Records to use —

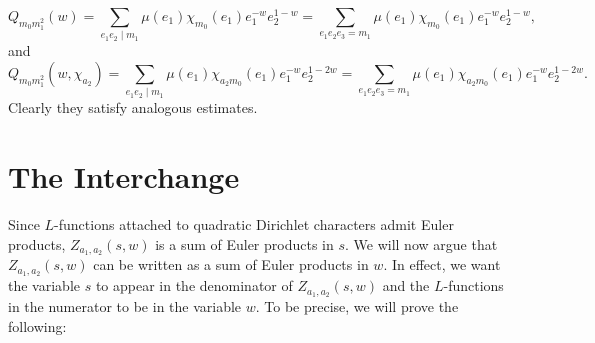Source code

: \documentclass[12pt,reqno,oneside]{amsart}
\begin{document}
    \[
        Q_{m_{0}m_{1}^{2}}(w) = \sum_{e_{1}e_{2} \mid m_{1}}\mu(e_{1})\chi_{m_{0}}(e_{1})e_{1}^{-w}e_{2}^{1-w} = \sum_{e_{1}e_{2}e_{3} = m_{1}}\mu(e_{1})\chi_{m_{0}}(e_{1})e_{1}^{-w}e_{2}^{1-w},
    \]
    and
    \[
        Q_{m_{0}m_{1}^{2}}(w,\chi_{a_{2}}) = \sum_{e_{1}e_{2} \mid m_{1}}\mu(e_{1})\chi_{a_{2}m_{0}}(e_{1})e_{1}^{-w}e_{2}^{1-2w} = \sum_{e_{1}e_{2}e_{3} = m_{1}}\mu(e_{1})\chi_{a_{2}m_{0}}(e_{1})e_{1}^{-w}e_{2}^{1-2w}.
    \]
    Clearly they satisfy analogous estimates. 
\section{The Interchange}
    Since $L$-functions attached to quadratic Dirichlet characters admit Euler products, $Z_{a_{1},a_{2}}(s,w)$ is a sum of Euler products in $s$. We will now argue that $Z_{a_{1},a_{2}}(s,w)$ can be written as a sum of Euler products in $w$. In effect, we want the variable $s$ to appear in the denominator of $Z_{a_{1},a_{2}}(s,w)$ and the $L$-functions in the numerator to be in the variable $w$. To be precise, we will prove the following:
\end{document}
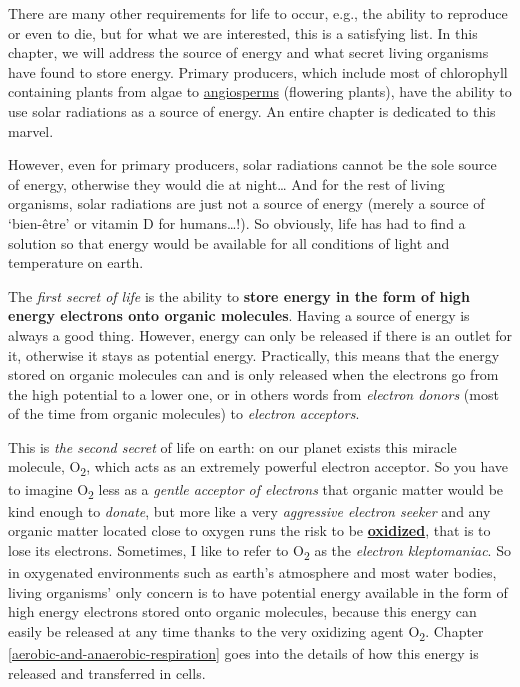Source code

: \documentclass[]{book}
\theoremstyle{definition}
\theoremstyle{definition}
\theoremstyle{definition}
\theoremstyle{remark}
\begin{document}
There are many other requirements for life to occur, e.g., the ability
to reproduce or even to die, but for what we are interested, this is a
satisfying list. In this chapter, we will address the source of energy
and what secret living organisms have found to store energy. Primary
producers, which include most of chlorophyll containing plants from
algae to
\href{https://en.wikipedia.org/wiki/Flowering_plant}{angiosperms}
(flowering plants), have the ability to use solar radiations as a source
of energy. An entire chapter is dedicated to this marvel.

However, even for primary producers, solar radiations cannot be the sole
source of energy, otherwise they would die at night\ldots{} And for the
rest of living organisms, solar radiations are just not a source of
energy (merely a source of `bien-être' or vitamin D for
humans\ldots{}!). So obviously, life has had to find a solution so that
energy would be available for all conditions of light and temperature on
earth.

The \emph{first secret of life} is the ability to \textbf{store energy
in the form of high energy electrons onto organic molecules}. Having a
source of energy is always a good thing. However, energy can only be
released if there is an outlet for it, otherwise it stays as potential
energy. Practically, this means that the energy stored on organic
molecules can and is only released when the electrons go from the high
potential to a lower one, or in others words from \emph{electron donors}
(most of the time from organic molecules) to \emph{electron acceptors}.

This is \emph{the second secret} of life on earth: on our planet exists
this miracle molecule, O\textsubscript{2}, which acts as an extremely
powerful electron acceptor. So you have to imagine O\textsubscript{2}
less as a \emph{gentle acceptor of electrons} that organic matter would
be kind enough to \emph{donate}, but more like a very \emph{aggressive
electron seeker} and any organic matter located close to oxygen runs the
risk to be \textbf{\protect\hyperlink{oxidation}{oxidized}}, that is to
lose its electrons. Sometimes, I like to refer to O\textsubscript{2} as
the \emph{electron kleptomaniac}. So in oxygenated environments such as
earth's atmosphere and most water bodies, living organisms' only concern
is to have potential energy available in the form of high energy
electrons stored onto organic molecules, because this energy can easily
be released at any time thanks to the very oxidizing agent
O\textsubscript{2}. Chapter \ref{aerobic-and-anaerobic-respiration} goes
into the details of how this energy is released and transferred in
cells.
\end{document}
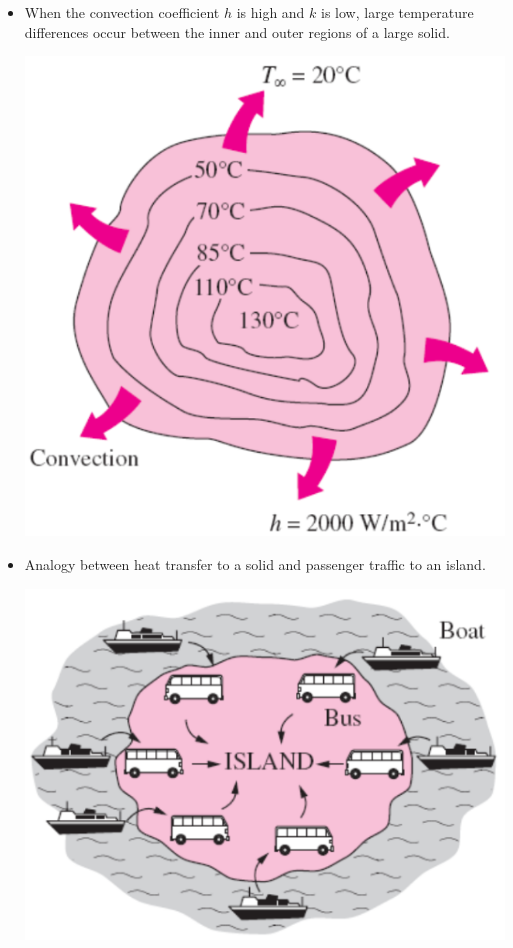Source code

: \documentclass[11pt]{article}
\begin{document}
 \newpage

\begin{itemize}
\item When the convection coefficient \(h\) is high and \(k\) is low, large temperature differences occur between the inner and outer regions of a large solid.
\begin{center}
\includegraphics[width=.9\linewidth]{./images/biot-number-large-solid.png}
\end{center}
\end{itemize}

 \newpage

\begin{itemize}
\item Analogy between heat transfer to a solid and passenger traffic to an island.
\begin{center}
\includegraphics[width=.9\linewidth]{./images/biot-number-island-analogy.png}
\end{center}
\end{itemize}
\end{document}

What to produce —
Once the pictures are set aside, give every line above again without alteration.

Solution below —
Source code

: \documentclass[12pt,reqno,oneside]{amsart}
\begin{document}
    \[
        Q_{m_{0}m_{1}^{2}}(w) = \sum_{e_{1}e_{2} \mid m_{1}}\mu(e_{1})\chi_{m_{0}}(e_{1})e_{1}^{-w}e_{2}^{1-w} = \sum_{e_{1}e_{2}e_{3} = m_{1}}\mu(e_{1})\chi_{m_{0}}(e_{1})e_{1}^{-w}e_{2}^{1-w},
    \]
    and
    \[
        Q_{m_{0}m_{1}^{2}}(w,\chi_{a_{2}}) = \sum_{e_{1}e_{2} \mid m_{1}}\mu(e_{1})\chi_{a_{2}m_{0}}(e_{1})e_{1}^{-w}e_{2}^{1-2w} = \sum_{e_{1}e_{2}e_{3} = m_{1}}\mu(e_{1})\chi_{a_{2}m_{0}}(e_{1})e_{1}^{-w}e_{2}^{1-2w}.
    \]
    Clearly they satisfy analogous estimates. 
\section{The Interchange}
    Since $L$-functions attached to quadratic Dirichlet characters admit Euler products, $Z_{a_{1},a_{2}}(s,w)$ is a sum of Euler products in $s$. We will now argue that $Z_{a_{1},a_{2}}(s,w)$ can be written as a sum of Euler products in $w$. In effect, we want the variable $s$ to appear in the denominator of $Z_{a_{1},a_{2}}(s,w)$ and the $L$-functions in the numerator to be in the variable $w$. To be precise, we will prove the following:
\end{document}
Source code

: \documentclass[]{book}
\theoremstyle{definition}
\theoremstyle{definition}
\theoremstyle{definition}
\theoremstyle{remark}
\begin{document}
There are many other requirements for life to occur, e.g., the ability
to reproduce or even to die, but for what we are interested, this is a
satisfying list. In this chapter, we will address the source of energy
and what secret living organisms have found to store energy. Primary
producers, which include most of chlorophyll containing plants from
algae to
\href{https://en.wikipedia.org/wiki/Flowering_plant}{angiosperms}
(flowering plants), have the ability to use solar radiations as a source
of energy. An entire chapter is dedicated to this marvel.

However, even for primary producers, solar radiations cannot be the sole
source of energy, otherwise they would die at night\ldots{} And for the
rest of living organisms, solar radiations are just not a source of
energy (merely a source of `bien-être' or vitamin D for
humans\ldots{}!). So obviously, life has had to find a solution so that
energy would be available for all conditions of light and temperature on
earth.

The \emph{first secret of life} is the ability to \textbf{store energy
in the form of high energy electrons onto organic molecules}. Having a
source of energy is always a good thing. However, energy can only be
released if there is an outlet for it, otherwise it stays as potential
energy. Practically, this means that the energy stored on organic
molecules can and is only released when the electrons go from the high
potential to a lower one, or in others words from \emph{electron donors}
(most of the time from organic molecules) to \emph{electron acceptors}.

This is \emph{the second secret} of life on earth: on our planet exists
this miracle molecule, O\textsubscript{2}, which acts as an extremely
powerful electron acceptor. So you have to imagine O\textsubscript{2}
less as a \emph{gentle acceptor of electrons} that organic matter would
be kind enough to \emph{donate}, but more like a very \emph{aggressive
electron seeker} and any organic matter located close to oxygen runs the
risk to be \textbf{\protect\hyperlink{oxidation}{oxidized}}, that is to
lose its electrons. Sometimes, I like to refer to O\textsubscript{2} as
the \emph{electron kleptomaniac}. So in oxygenated environments such as
earth's atmosphere and most water bodies, living organisms' only concern
is to have potential energy available in the form of high energy
electrons stored onto organic molecules, because this energy can easily
be released at any time thanks to the very oxidizing agent
O\textsubscript{2}. Chapter \ref{aerobic-and-anaerobic-respiration} goes
into the details of how this energy is released and transferred in
cells.
\end{document}
Source code

: \documentclass[11pt]{article}
\begin{document}
 \newpage

\begin{itemize}
\item When the convection coefficient \(h\) is high and \(k\) is low, large temperature differences occur between the inner and outer regions of a large solid.
\begin{center}
\includegraphics[width=.9\linewidth]{./images/biot-number-large-solid.png}
\end{center}
\end{itemize}

 \newpage

\begin{itemize}
\item Analogy between heat transfer to a solid and passenger traffic to an island.
\begin{center}
\includegraphics[width=.9\linewidth]{./images/biot-number-island-analogy.png}
\end{center}
\end{itemize}
\end{document}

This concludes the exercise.